2. **Secant method**: This method is also used to find roots of $f(x) = 0$, but it doesn't require knowledge of $f'(x)$.
3. **Bisection method**: This method is used to find roots of $f(x) - y = 0$ within a known interval $[a,b]$ where $f(a)f(b)<0$.

### Discussion:

When considering the generalization of these methods to solve a system of equations rather than a single equation, which method is viable?

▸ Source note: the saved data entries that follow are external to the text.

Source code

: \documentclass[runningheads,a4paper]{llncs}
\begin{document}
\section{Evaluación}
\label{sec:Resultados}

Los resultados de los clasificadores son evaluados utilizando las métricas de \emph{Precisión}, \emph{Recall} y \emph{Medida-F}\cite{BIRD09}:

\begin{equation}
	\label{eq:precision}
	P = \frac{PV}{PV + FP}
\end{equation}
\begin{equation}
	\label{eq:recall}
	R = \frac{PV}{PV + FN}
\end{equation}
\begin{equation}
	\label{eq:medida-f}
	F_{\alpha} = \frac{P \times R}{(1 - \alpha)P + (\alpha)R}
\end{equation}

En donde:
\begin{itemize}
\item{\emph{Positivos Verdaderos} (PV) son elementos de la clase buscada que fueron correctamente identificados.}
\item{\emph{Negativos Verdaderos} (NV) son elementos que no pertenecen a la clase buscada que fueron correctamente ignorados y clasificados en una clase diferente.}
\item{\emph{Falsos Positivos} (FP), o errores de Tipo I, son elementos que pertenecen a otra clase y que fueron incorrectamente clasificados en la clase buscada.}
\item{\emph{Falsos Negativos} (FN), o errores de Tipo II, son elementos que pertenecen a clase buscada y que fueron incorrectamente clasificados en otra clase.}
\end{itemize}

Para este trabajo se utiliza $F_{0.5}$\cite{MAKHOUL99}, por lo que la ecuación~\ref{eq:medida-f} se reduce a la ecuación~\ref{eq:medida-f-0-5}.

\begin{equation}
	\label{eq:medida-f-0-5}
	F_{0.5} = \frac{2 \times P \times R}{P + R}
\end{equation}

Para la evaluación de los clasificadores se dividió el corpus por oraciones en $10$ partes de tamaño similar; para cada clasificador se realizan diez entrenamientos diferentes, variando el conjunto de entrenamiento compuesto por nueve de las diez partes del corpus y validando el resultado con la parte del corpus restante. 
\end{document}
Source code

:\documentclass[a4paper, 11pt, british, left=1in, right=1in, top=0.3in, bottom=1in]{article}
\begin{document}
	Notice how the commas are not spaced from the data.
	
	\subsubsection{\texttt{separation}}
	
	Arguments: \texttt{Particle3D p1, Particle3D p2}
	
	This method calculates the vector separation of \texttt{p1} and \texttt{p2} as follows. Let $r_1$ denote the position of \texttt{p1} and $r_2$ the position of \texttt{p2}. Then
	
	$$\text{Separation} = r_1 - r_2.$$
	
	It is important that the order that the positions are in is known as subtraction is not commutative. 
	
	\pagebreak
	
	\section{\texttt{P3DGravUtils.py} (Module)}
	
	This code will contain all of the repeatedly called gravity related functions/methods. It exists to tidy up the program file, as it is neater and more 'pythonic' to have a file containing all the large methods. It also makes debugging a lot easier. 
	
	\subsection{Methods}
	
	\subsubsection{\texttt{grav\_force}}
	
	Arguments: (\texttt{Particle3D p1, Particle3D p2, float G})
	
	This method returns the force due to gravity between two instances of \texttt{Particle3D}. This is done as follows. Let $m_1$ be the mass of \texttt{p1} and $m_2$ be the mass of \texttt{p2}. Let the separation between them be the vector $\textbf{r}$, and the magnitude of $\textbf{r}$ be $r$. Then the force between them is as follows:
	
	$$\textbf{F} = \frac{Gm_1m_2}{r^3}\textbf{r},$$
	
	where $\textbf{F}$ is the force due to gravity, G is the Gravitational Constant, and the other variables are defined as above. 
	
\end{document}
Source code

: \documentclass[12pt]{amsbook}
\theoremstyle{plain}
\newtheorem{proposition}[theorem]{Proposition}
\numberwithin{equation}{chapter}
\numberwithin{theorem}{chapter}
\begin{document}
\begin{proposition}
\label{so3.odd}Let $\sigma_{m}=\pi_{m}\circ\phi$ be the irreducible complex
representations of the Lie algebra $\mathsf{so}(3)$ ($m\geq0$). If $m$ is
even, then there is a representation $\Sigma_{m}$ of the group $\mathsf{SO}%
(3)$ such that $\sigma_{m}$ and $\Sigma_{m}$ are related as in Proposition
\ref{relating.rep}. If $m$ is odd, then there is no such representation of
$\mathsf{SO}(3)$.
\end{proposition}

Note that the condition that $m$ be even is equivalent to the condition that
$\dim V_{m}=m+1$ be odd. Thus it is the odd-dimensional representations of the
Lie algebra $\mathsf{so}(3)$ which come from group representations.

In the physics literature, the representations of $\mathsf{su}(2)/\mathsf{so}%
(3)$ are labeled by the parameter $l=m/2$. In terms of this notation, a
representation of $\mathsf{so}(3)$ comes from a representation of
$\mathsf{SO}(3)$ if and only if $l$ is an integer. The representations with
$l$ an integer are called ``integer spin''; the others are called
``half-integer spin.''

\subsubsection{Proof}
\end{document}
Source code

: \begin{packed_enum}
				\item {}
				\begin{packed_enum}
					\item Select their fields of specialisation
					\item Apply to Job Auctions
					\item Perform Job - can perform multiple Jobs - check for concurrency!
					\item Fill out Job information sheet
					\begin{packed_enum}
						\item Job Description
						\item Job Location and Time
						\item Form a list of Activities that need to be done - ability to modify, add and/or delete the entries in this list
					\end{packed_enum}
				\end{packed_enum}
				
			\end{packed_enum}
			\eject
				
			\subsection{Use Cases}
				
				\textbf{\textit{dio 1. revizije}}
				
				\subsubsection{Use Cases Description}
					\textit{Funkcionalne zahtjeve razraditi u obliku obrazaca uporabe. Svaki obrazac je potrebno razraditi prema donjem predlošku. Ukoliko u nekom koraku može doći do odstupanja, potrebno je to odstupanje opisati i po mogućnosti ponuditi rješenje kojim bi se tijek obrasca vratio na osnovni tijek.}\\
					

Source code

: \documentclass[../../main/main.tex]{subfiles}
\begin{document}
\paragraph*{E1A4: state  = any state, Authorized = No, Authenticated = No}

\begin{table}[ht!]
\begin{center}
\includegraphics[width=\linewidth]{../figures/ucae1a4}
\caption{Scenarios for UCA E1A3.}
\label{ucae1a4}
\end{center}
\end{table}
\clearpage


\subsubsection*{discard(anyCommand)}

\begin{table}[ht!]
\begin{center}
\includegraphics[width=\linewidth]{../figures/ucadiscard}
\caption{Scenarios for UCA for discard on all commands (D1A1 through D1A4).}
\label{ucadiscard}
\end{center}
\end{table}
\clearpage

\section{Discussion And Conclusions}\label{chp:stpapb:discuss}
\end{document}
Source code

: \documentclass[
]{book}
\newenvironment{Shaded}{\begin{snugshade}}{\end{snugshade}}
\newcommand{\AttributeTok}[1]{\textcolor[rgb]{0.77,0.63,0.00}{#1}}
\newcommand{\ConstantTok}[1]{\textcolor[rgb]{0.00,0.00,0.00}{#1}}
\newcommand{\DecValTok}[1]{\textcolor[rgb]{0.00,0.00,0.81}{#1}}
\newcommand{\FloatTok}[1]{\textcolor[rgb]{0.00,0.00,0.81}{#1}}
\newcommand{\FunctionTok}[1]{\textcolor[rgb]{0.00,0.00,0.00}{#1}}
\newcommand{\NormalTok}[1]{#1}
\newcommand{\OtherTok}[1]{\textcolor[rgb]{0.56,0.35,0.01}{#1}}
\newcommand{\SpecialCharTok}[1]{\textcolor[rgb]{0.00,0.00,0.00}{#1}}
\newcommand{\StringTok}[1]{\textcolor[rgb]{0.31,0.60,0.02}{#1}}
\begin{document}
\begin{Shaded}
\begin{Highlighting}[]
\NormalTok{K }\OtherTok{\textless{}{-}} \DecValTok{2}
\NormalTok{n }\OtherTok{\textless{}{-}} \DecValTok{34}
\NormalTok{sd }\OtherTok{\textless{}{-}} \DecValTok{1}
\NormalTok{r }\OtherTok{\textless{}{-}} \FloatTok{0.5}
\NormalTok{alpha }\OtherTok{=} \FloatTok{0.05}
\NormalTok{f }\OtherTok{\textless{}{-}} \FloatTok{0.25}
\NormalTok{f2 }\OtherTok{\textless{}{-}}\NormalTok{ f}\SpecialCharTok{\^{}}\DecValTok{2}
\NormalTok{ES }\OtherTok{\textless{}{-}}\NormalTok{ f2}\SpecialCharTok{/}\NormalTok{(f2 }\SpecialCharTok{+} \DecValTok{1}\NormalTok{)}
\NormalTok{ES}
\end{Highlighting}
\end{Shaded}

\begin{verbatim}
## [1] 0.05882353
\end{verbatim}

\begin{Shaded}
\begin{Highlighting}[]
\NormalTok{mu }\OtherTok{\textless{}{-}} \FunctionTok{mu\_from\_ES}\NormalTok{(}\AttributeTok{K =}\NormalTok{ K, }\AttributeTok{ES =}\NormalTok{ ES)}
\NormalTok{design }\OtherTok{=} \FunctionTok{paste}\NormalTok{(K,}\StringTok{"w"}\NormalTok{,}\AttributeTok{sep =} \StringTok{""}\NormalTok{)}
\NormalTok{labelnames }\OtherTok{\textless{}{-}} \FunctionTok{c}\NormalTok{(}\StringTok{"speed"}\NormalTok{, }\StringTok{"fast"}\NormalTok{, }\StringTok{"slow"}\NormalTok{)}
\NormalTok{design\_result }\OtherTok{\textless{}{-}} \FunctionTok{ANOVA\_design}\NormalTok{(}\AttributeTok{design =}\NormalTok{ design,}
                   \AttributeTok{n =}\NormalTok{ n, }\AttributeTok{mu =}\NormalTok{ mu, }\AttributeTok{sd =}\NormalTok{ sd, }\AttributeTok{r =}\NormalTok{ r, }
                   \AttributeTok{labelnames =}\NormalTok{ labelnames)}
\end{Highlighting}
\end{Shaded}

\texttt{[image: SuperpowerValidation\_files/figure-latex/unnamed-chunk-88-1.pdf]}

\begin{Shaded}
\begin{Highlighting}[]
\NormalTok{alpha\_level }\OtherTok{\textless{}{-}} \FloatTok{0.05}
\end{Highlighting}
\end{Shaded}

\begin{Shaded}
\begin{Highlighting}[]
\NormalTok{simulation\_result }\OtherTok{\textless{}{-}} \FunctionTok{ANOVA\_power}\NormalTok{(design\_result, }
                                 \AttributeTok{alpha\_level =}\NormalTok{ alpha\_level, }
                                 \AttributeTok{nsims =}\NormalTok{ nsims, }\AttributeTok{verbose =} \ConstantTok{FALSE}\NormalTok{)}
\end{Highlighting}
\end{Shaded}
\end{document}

**Bisection Method**: In n-dimensions, for the bisection method to work, we need to find a range such that $f(\vec{x_a}) \cdot f(\vec{x_b}) < 0$. This can be challenging in higher dimensions.

**Newton's Method**: Newton's method, on the other hand, doesn't require a range but only a starting point. It can be generalized to n-dimensions using Jacobian matrix, making it more suitable for solving systems of equations.


## 2. Solve for Multiple Equations


### 2.1 Solving Linear Equations

**Gaussian Elimination** is a prevalent and robust method for solving systems of linear equations. It systematically reduces the system to a form from which the solution can be directly read.

Python's `numpy` package provides a module `linalg` that includes a function `solve()`. It solves a system of linear equations in the form $Ax=b$. with `x = numpy.linalg.solve(A, b)`.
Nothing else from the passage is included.